Avant de mourir elle pond un œuf et fait promettre

à Zorbas de couver celui-ci et d’apprendre au petit oiseau à voler. 

Ses amis du port vont l’aider à tenir sa promesse,

rien n’est simple mais ils gardent confiance, s’entraident.

Jesaistout habite dans un univers étrange,

une sorte de musée appelé « Harry, Bazar du Port »,

il possède mille trésors dont une encyclopédie

qui devrait avoir réponse à toutes les questions.  

Oiseau ou oiselle ?

Comment apprendre à voler : avec la machine de Léonard de Vinci ?…
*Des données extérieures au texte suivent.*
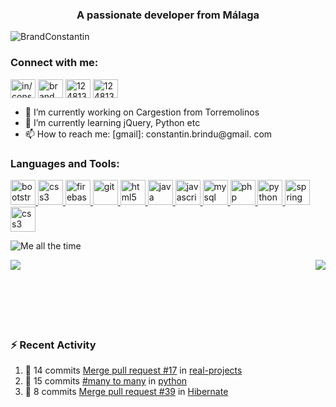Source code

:<!-- 
[![banner](./images/BannerImg.svg)](https://caspertheghost.me)
[![Header](https://raw.githubusercontent.com/zaifastafa/zaifastafa/master/assets/header.jpeg "Header")](https://huzaifamustafa.com/)
-->

<h3 align="center">A passionate developer from Málaga</h3>

<p align="right" style="display:inline"> <img src="https://komarev.com/ghpvc/?username=BrandConstantin" alt="BrandConstantin" /> </p>

<h3 align="left">Connect with me:</h3>
<p align="left" style="display:inline">
<a href="https://linkedin.com/in/in/constantin-brindusoiu/" target="blank"><img align="center" src="https://cdn.jsdelivr.net/npm/simple-icons@3.0.1/icons/linkedin.svg" alt="in/constantin-brindusoiu/" height="30" width="40" /></a>
<a href="https://www.hackerrank.com/brand_constantin" target="blank"><img align="center" src="https://cdn.jsdelivr.net/npm/simple-icons@3.0.1/icons/hackerrank.svg" alt="brand_constantin" height="30" width="40" /></a>
  <a href="https://stackoverflow.com/users/8719215/brandconstantin" target="blank"><img align="center" src="https://cdn.jsdelivr.net/npm/simple-icons@3.0.1/icons/stackoverflow.svg" alt="1248133" height="30" width="40" /></a>
    <a href="https://profile.codersrank.io/user/brandconstantin" target="blank"><img align="center" src="https://cdn.jsdelivr.net/npm/simple-icons@3.0.1/icons/codersrank.svg" alt="1248133" height="30" width="40" /></a>
</p>

<!--
**BrandConstantin/BrandConstantin** is a ✨ _special_ ✨ repository because its `README.md` (this file) appears on your GitHub profile.
Here are some ideas to get you started:-->
- 🔭 I’m currently working on Cargestion from Torremolinos
- 🌱 I’m currently learning jQuery, Python etc
- 📫 How to reach me: [gmail]: constantin.brindu@gmail. com
<!-- - 👯 I’m looking to collaborate on ... 
- 🤔 I’m looking for help with ... 
- 💬 Ask me about ...
- 😄 Pronouns: ...
- ⚡ Fun fact: ...-->

<!-- [![Header](https://raw.githubusercontent.com/th3c0d3br34ker/th3c0d3br34ker/master/code.gif)](https://github.com/BrandConstantin?tab=repositories) -->

<!--
the original project  https://github.com/anuraghazra/github-readme-stats#customization
-->


<h3 align="left">Languages and Tools:</h3>
<p align="left">
  <a href="https://getbootstrap.com" target="_blank"> <img src="https://devicons.github.io/devicon/devicon.git/icons/bootstrap/bootstrap-plain.svg" alt="bootstrap" width="40" height="40"/> </a> 
  <a href="https://www.w3schools.com/css/" target="_blank"> <img src="https://devicons.github.io/devicon/devicon.git/icons/css3/css3-original-wordmark.svg" alt="css3" width="40" height="40"/> </a>
  <a href="https://firebase.google.com/" target="_blank"> <img src="https://www.vectorlogo.zone/logos/firebase/firebase-icon.svg" alt="firebase" width="40" height="40"/> </a> 
  <a href="https://git-scm.com/" target="_blank"> <img src="https://www.vectorlogo.zone/logos/git-scm/git-scm-icon.svg" alt="git" width="40" height="40"/> </a> 
  <a href="https://www.w3.org/html/" target="_blank"> <img src="https://devicons.github.io/devicon/devicon.git/icons/html5/html5-original-wordmark.svg" alt="html5" width="40" height="40"/> </a> 
  <a href="https://www.java.com" target="_blank"> <img src="https://devicons.github.io/devicon/devicon.git/icons/java/java-original-wordmark.svg" alt="java" width="40" height="40"/> </a> 
  <a href="https://developer.mozilla.org/en-US/docs/Web/JavaScript" target="_blank"> <img src="https://devicons.github.io/devicon/devicon.git/icons/javascript/javascript-original.svg" alt="javascript" width="40" height="40"/> </a> 
  <a href="https://www.mysql.com/" target="_blank"> <img src="https://devicons.github.io/devicon/devicon.git/icons/mysql/mysql-original-wordmark.svg" alt="mysql" width="40" height="40"/> </a> 
  <a href="https://www.php.net" target="_blank"> <img src="https://www.vectorlogo.zone/logos/php/php-ar21.svg" alt="php" width="40" height="40"/> </a> 
  <a href="https://www.python.org" target="_blank"> <img src="https://devicons.github.io/devicon/devicon.git/icons/python/python-original.svg" alt="python" width="40" height="40"/> </a> 
  <a href="https://spring.io/" target="_blank"> <img src="https://www.vectorlogo.zone/logos/springio/springio-icon.svg" alt="spring" width="40" height="40"/> </a> 
  <a href="https://www.w3schools.com/css/" target="_blank"> <img src="https://devicons.github.io/devicon/devicon.git/icons/css3/css3-original-wordmark.svg" alt="css3" width="40" height="40"/> </a>
</p>



<img align="center" src="https://raw.githubusercontent.com/th3c0d3br34ker/th3c0d3br34ker/master/code.gif" title="Me all the time"/>





<p align="left">
  <a href="https://github.com/BrandConstantin?tab=repositories">
    <img align="left" src="https://github-readme-stats.vercel.app/api/top-langs/?username=BrandConstantin&langs_count=8" />
  </a>
</p>
<p align="right">
  <a href="https://github.com/BrandConstantin?tab=repositories">
    <img align="right" src="https://github-readme-stats.vercel.app/api?username=BrandConstantin&show_icons=true&theme=gruvbox" />
  </a>
</p>



<br/><br/><br/><br/><br/><br/>
### ⚡ Recent Activity
1. 🎉 14 commits [Merge pull request #17](https://github.com/BrandConstantin/real-projects/commit/e1c077faaa03707ee1d2ff4726ee0e2e6ed6c379) in [real-projects](https://github.com/BrandConstantin/real-projects)
2. 💪 15 commits [#many to many](https://github.com/BrandConstantin/python/commit/4f30891ec197d147c464e451144f7e8e001afcc5) in [python](https://github.com/BrandConstantin/python)
3. 🎉 8 commits [Merge pull request #39](https://github.com/BrandConstantin/Hibernate/commit/9cb308c8fc848b70637728eb5d3ae73ff457a5a1) in [Hibernate](https://github.com/BrandConstantin/Hibernate)

<!--[![BrandConstantin wakatime stats](https://github-readme-stats.vercel.app/api/wakatime?username=BrandConstantin)](https://github.com/BrandConstantin?tab=repositories)-->
<!--
[![Top Langs](https://github-readme-stats.vercel.app/api/top-langs/?username=madhank93&theme=tokyonight)](https://github.com/madhank93/github-readme-stats)
[![Anurag's github stats](https://github-readme-stats.vercel.app/api?username=madhank93&show_icons=true&theme=tokyonight)](https://github.com/madhank93/github-readme-stats)
-->
<!--
## 🔧 Technologies & Tools
<!-- https://shields.io 
![](https://img.shields.io/badge/Editor-IntelliJ_IDEA-informational?style=for-the-badge&logo=intellij-idea&logoColor=white&color=orange)
![](https://img.shields.io/badge/Code-Python-informational?style=for-the-badge&logo=python&logoColor=white&color=orange)
![](https://img.shields.io/badge/Code-JavaScript-informational?style=for-the-badge&logo=javascript&logoColor=white&color=orange)
![](https://img.shields.io/badge/Code-Java-informational?style=for-the-badge&logo=java&logoColor=white&color=orange)
![](https://img.shields.io/badge/Code-PHP-informational?style=for-the-badge&logo=php&logoColor=white&color=orange)
-->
Ils tentent, expérimentent…

Qui les sauvera, la connaissance, la science ou la poésie ?

Ce court roman pour les enfants de 7 à 77 ans est une petite merveille,

joliment écrite, à partager avec la jeunesse.

Comment prendre son envol dans la vie ?

Les thèmes abordés sont profonds, exprimés de manière tendre et réjouissante,

les héros y sont pittoresques et l’auteur ne manque pas d’humour…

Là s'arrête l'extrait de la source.